Fenty Tours Ballpark Site, Rallies Workers
Saturday, June 23, 2007
Under a clear blue sky perfect for a baseball game, 500 construction workers responsible for one of the most expensive and most important projects in the District took a break yesterday for a quick pep talk.
They wore hard hats and neon reflector vests, sitting in rows on concrete slabs that will one day soon become the first-base stands of the Washington Nationals' $611 million ballpark.
"The closer we get to next year, the more people are looking at us to bring this project in on time and on budget," Mayor Adrian M. Fenty told them on his first trip to the stadium site near the Navy Yard and South Capitol Street in Southeast.

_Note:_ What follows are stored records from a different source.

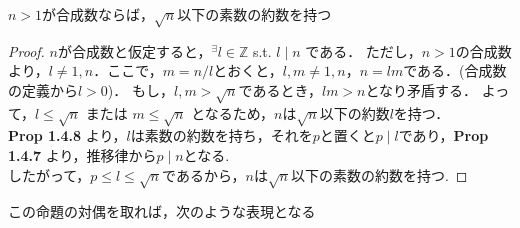 



% 

    \begin{prop}
      $n>1$が合成数ならば，$\sqrt{n}$以下の素数の約数を持つ
    \end{prop}

    \begin{proof}
      $n$が合成数と仮定すると，$^{\exists}l \in \mathbb{Z}$ s.t. $l \mid n$ である．
      ただし，$n>1$の合成数より，$ l \neq 1, n$．ここで，$m=n/l$とおくと，$l,m \neq 1,n$，$n = lm$である．(合成数の定義から$l>0$)．
      もし，$l,m > \sqrt{n}$であるとき，$lm > n$となり矛盾する．
      よって，$l \leq \sqrt{n}$ または $m \leq \sqrt{n}$ となるため，$n$は$\sqrt{n}$以下の約数$l$を持つ． \\
      \textbf{Prop 1.4.8} より，$l$は素数の約数を持ち，それを$p$と置くと$ p \mid l$であり，\textbf{Prop 1.4.7} より，推移律から$p \mid n$となる. \\
      したがって，$p \leq l \leq \sqrt{n}$であるから，$n$は$\sqrt{n}$以下の素数の約数を持つ.
    \end{proof}

    この命題の対偶を取れば，次のような表現となる

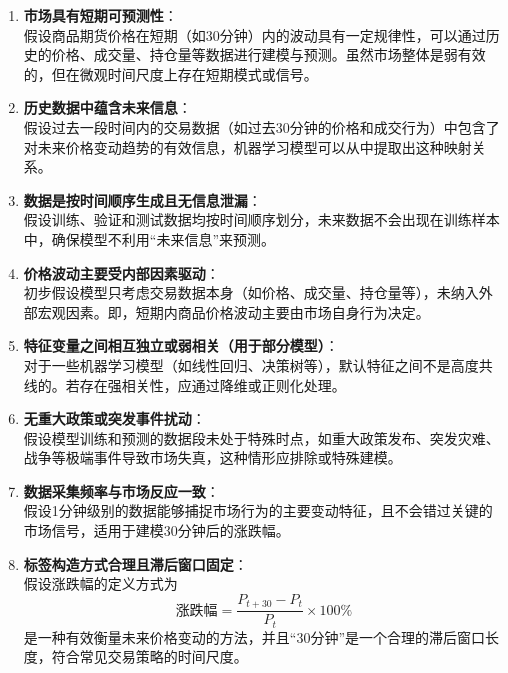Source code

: \documentclass[a4paper,11pt]{ctexart}
\begin{document}
\begin{enumerate}
    \item \textbf{市场具有短期可预测性}：\\
    假设商品期货价格在短期（如30分钟）内的波动具有一定规律性，可以通过历史的价格、成交量、持仓量等数据进行建模与预测。虽然市场整体是弱有效的，但在微观时间尺度上存在短期模式或信号。

    \item \textbf{历史数据中蕴含未来信息}：\\
    假设过去一段时间内的交易数据（如过去30分钟的价格和成交行为）中包含了对未来价格变动趋势的有效信息，机器学习模型可以从中提取出这种映射关系。

    \item \textbf{数据是按时间顺序生成且无信息泄漏}：\\
    假设训练、验证和测试数据均按时间顺序划分，未来数据不会出现在训练样本中，确保模型不利用“未来信息”来预测。

    \item \textbf{价格波动主要受内部因素驱动}：\\
    初步假设模型只考虑交易数据本身（如价格、成交量、持仓量等），未纳入外部宏观因素。即，短期内商品价格波动主要由市场自身行为决定。

    \item \textbf{特征变量之间相互独立或弱相关（用于部分模型）}：\\
    对于一些机器学习模型（如线性回归、决策树等），默认特征之间不是高度共线的。若存在强相关性，应通过降维或正则化处理。

    \item \textbf{无重大政策或突发事件扰动}：\\
    假设模型训练和预测的数据段未处于特殊时点，如重大政策发布、突发灾难、战争等极端事件导致市场失真，这种情形应排除或特殊建模。

    \item \textbf{数据采集频率与市场反应一致}：\\
    假设1分钟级别的数据能够捕捉市场行为的主要变动特征，且不会错过关键的市场信号，适用于建模30分钟后的涨跌幅。

    \item \textbf{标签构造方式合理且滞后窗口固定}：\\
    假设涨跌幅的定义方式为
    \[
    \text{涨跌幅} = \frac{P_{t+30} - P_t}{P_t} \times 100\%
    \]
    是一种有效衡量未来价格变动的方法，并且“30分钟”是一个合理的滞后窗口长度，符合常见交易策略的时间尺度。
\end{enumerate}
\end{document}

"It's all you who do the hard work," Fenty added, eliciting a cheer. "We have the best team in the country working on this, and I know we're going to get it done."

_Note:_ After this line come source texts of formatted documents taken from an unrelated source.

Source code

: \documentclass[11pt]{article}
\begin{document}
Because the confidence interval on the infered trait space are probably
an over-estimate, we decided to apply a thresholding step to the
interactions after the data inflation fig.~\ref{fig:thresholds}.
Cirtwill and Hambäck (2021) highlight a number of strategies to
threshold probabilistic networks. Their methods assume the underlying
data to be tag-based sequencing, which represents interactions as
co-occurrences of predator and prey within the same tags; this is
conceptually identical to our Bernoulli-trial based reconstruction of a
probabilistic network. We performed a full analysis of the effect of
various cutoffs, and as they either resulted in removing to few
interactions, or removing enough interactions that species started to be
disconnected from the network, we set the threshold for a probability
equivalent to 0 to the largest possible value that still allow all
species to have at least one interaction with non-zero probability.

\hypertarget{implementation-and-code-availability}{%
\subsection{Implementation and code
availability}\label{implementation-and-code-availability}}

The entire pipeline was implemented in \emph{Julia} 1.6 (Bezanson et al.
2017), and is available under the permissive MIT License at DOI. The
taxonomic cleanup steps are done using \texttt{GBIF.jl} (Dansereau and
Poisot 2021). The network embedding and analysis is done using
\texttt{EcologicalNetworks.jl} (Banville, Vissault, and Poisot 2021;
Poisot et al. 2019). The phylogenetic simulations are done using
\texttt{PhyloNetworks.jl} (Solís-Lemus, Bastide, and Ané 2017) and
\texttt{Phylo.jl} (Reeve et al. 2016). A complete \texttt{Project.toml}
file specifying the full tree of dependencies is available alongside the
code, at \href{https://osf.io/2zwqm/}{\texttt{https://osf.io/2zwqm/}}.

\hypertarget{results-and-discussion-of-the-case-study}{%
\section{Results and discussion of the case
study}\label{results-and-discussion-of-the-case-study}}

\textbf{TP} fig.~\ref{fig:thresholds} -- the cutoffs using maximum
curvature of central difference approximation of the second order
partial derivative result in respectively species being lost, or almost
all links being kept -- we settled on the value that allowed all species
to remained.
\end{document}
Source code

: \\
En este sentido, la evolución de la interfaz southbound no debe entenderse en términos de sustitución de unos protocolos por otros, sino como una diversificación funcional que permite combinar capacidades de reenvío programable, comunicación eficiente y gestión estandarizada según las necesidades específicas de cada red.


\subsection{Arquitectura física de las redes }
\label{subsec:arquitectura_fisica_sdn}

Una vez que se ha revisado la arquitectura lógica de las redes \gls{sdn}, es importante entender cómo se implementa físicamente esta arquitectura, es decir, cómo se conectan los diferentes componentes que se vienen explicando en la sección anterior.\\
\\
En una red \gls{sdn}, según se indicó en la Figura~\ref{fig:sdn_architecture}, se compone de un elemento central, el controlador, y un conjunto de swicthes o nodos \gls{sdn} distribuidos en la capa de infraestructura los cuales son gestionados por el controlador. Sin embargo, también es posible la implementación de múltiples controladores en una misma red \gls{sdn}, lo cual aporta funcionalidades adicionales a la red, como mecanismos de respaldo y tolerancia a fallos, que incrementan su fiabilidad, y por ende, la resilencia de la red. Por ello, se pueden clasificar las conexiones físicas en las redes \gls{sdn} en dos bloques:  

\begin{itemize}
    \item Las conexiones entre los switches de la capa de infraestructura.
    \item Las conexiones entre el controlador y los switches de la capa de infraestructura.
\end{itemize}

And they had better. With a little more than nine months to go until the scheduled opening of the publicly financed project, city leaders are under pressure to meet the deadlines for the 41,000-seat stadium. Any delays could mean the city is liable for financial penalties to Nationals owner Theodore N. Lerner.
Fenty (D) said he felt compelled to visit the workers to ensure them that the project won't be disrupted even though he persuaded Allen Y. Lew to leave his role as chief executive of the D.C. Sports and Entertainment Commission to head the city's $2.3 billion school modernization program. Lew and Gregory O'Dell, whom Fenty has chosen to replace him, joined the mayor on his ballpark tour yesterday.
As he gives up day-to-day control of the ballpark project, Lew won't entirely relinquish a decision-making role; he is to remain closely involved with the project.
O'Dell, a financial and economic development aide in Fenty's administration, has been working on the project from the beginning, first as a consultant to Lew and more recently as a member of the sports commission's board of directors.
When O'Dell, 37, leaves his part-time, unpaid post with the commission to become its full-time, $175,000-a-year chief executive, Lew will trade places with him, taking O'Dell's seat on the board.
"The biggest concern I had was with the timing," said Lew, 56, who was hired as the commission's top official after he managed another big construction job in the city: the $834 million D.C. Convention Center, which opened in 2003.
Lew said this week that the ballpark is on schedule, and remains within budget, with no indication that will change.
"I really believe the stadium project is on track, and I wanted to keep it on track," Lew said, recalling his reaction when Fenty approached him in May about leading the massive school renovation effort. "I didn't want the ballpark to slip. So the mayor proposed a plan of putting me on the board and naming Greg as my successor. And that, I thought, worked."